-- REQUIRED ACTION --
Every line below that mentions the word "subsection" should be copied out.

Plain-text document sources:
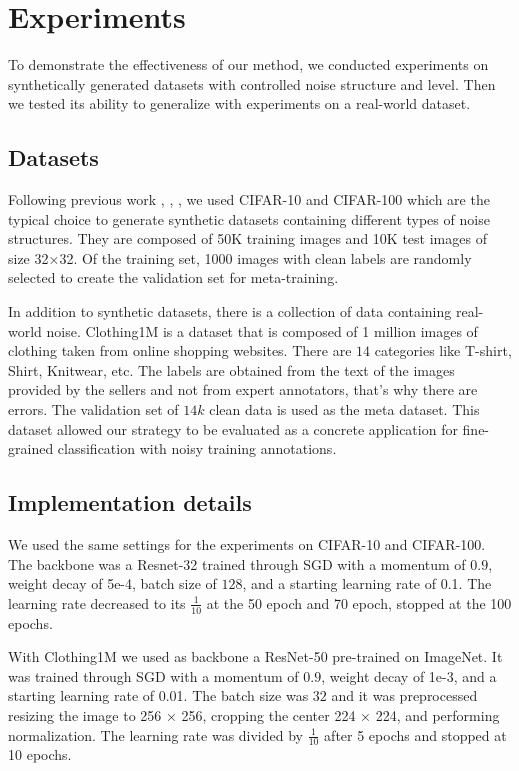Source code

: \documentclass[runningheads]{llncs}
\begin{document}
	
	\section{Experiments}


To demonstrate the effectiveness of our method, we conducted experiments on synthetically generated datasets with controlled noise structure and level. Then we tested its ability to generalize with experiments on a real-world dataset.
	


	
	\subsection{Datasets}
	
	Following previous work \cite{shu2019meta}, \cite{ren2018learning}, \cite{jiang2018mentornet}, we used CIFAR-10 and CIFAR-100 which are the typical choice to generate synthetic datasets containing different types of noise structures. They are composed of 50K training images and 10K test images of size 32×32. Of the training set, 1000 images with clean labels are randomly selected to create the validation set for meta-training.
	
	In addition to synthetic datasets, there is a collection of data containing real-world noise. Clothing1M \cite{xiao2015learning} is a dataset that is composed of 1 million images of clothing taken from online shopping websites. There are $14$ categories like T-shirt, Shirt, Knitwear, etc. The labels are obtained from the text of the images provided by the sellers and not from expert annotators, that's why there are errors. The validation set of $14k$ clean data is used as the meta dataset. This dataset allowed our strategy to be evaluated as a concrete application for fine-grained classification with noisy training annotations.
	
	\subsection{Implementation details}
	
	We used the same settings for the experiments on CIFAR-10 and CIFAR-100. The backbone was a Resnet-32 trained through SGD with a momentum of $0.9$, weight decay of 5e-4, batch size of $128$, and a starting learning rate of 0.1. The learning rate decreased to its $\frac{1}{10}$ at the 50 epoch and 70 epoch, stopped at the 100 epochs.
	
	With Clothing1M we used as backbone a ResNet-50 pre-trained on ImageNet. It was trained through SGD with a momentum of $0.9$, weight decay of 1e-3, and a starting learning rate of 0.01. The batch size was $32$ and it was preprocessed resizing the image to 256 × 256, cropping the center 224 × 224, and performing normalization. The learning rate was divided by $\frac{1}{10}$ after 5 epochs and stopped at 10 epochs.
	
\end{document}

-- RESPONSE BELOW --
	\subsection{Datasets}
	\subsection{Implementation details}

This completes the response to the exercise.